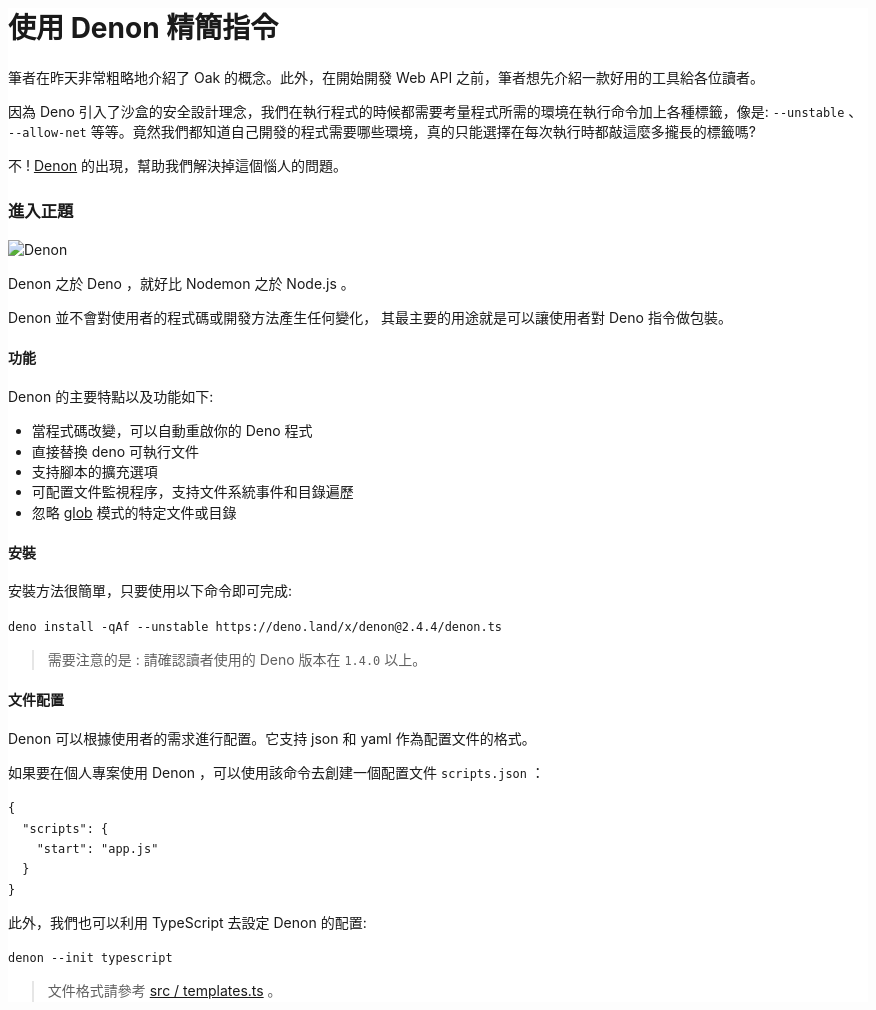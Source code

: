 # 使用 Denon 精簡指令

筆者在昨天非常粗略地介紹了 Oak 的概念。此外，在開始開發 Web API 之前，筆者想先介紹一款好用的工具給各位讀者。

因為 Deno 引入了沙盒的安全設計理念，我們在執行程式的時候都需要考量程式所需的環境在執行命令加上各種標籤，像是: `--unstable` 、 `--allow-net` 等等。竟然我們都知道自己開發的程式需要哪些環境，真的只能選擇在每次執行時都敲這麼多攏長的標籤嗎?

不 ! [Denon](https://deno.land/x/denon@2.4.4) 的出現，幫助我們解決掉這個惱人的問題。

### 進入正題

![Denon](https://cdn.deno.land/denon/versions/2.4.4/raw/assets/denon-horizontal.svg)

Denon 之於 Deno ，就好比 Nodemon 之於 Node.js 。

Denon 並不會對使用者的程式碼或開發方法產生任何變化， 其最主要的用途就是可以讓使用者對 Deno 指令做包裝。

#### 功能

Denon 的主要特點以及功能如下:

* 當程式碼改變，可以自動重啟你的 Deno 程式
* 直接替換 deno 可執行文件
* 支持腳本的擴充選項
* 可配置文件監視程序，支持文件系統事件和目錄遍歷
* 忽略 [glob](https://en.wikipedia.org/wiki/Glob_%28programming%29) 模式的特定文件或目錄

#### 安裝

安裝方法很簡單，只要使用以下命令即可完成:

```text
deno install -qAf --unstable https://deno.land/x/denon@2.4.4/denon.ts
```

> 需要注意的是 : 請確認讀者使用的 Deno 版本在 `1.4.0` 以上。

#### 文件配置

Denon 可以根據使用者的需求進行配置。它支持 json 和 yaml 作為配置文件的格式。

如果要在個人專案使用 Denon ，可以使用該命令去創建一個配置文件 `scripts.json` ：

```text
{
  "scripts": {
    "start": "app.js"
  }
}
```

此外，我們也可以利用 TypeScript 去設定 Denon 的配置:

```text
denon --init typescript
```

> 文件格式請參考 [src / templates.ts](https://github.com/denosaurs/denon/tree/master/src/templates.ts) 。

* * *

**WHAT IS EXPECTED**
Could the data be reproduced exactly, with the pictures omitted?

**EXERCISE RESULT**
Source code

: # 使用 Denon 精簡指令

筆者在昨天非常粗略地介紹了 Oak 的概念。此外，在開始開發 Web API 之前，筆者想先介紹一款好用的工具給各位讀者。

因為 Deno 引入了沙盒的安全設計理念，我們在執行程式的時候都需要考量程式所需的環境在執行命令加上各種標籤，像是: `--unstable` 、 `--allow-net` 等等。竟然我們都知道自己開發的程式需要哪些環境，真的只能選擇在每次執行時都敲這麼多攏長的標籤嗎?

不 ! [Denon](https://deno.land/x/denon@2.4.4) 的出現，幫助我們解決掉這個惱人的問題。

### 進入正題

![Denon](https://cdn.deno.land/denon/versions/2.4.4/raw/assets/denon-horizontal.svg)

Denon 之於 Deno ，就好比 Nodemon 之於 Node.js 。

Denon 並不會對使用者的程式碼或開發方法產生任何變化， 其最主要的用途就是可以讓使用者對 Deno 指令做包裝。

#### 功能

Denon 的主要特點以及功能如下:

* 當程式碼改變，可以自動重啟你的 Deno 程式
* 直接替換 deno 可執行文件
* 支持腳本的擴充選項
* 可配置文件監視程序，支持文件系統事件和目錄遍歷
* 忽略 [glob](https://en.wikipedia.org/wiki/Glob_%28programming%29) 模式的特定文件或目錄

#### 安裝

安裝方法很簡單，只要使用以下命令即可完成:

```text
deno install -qAf --unstable https://deno.land/x/denon@2.4.4/denon.ts
```

> 需要注意的是 : 請確認讀者使用的 Deno 版本在 `1.4.0` 以上。

#### 文件配置

Denon 可以根據使用者的需求進行配置。它支持 json 和 yaml 作為配置文件的格式。

如果要在個人專案使用 Denon ，可以使用該命令去創建一個配置文件 `scripts.json` ：

```text
{
  "scripts": {
    "start": "app.js"
  }
}
```

此外，我們也可以利用 TypeScript 去設定 Denon 的配置:

```text
denon --init typescript
```

> 文件格式請參考 [src / templates.ts](https://github.com/denosaurs/denon/tree/master/src/templates.ts) 。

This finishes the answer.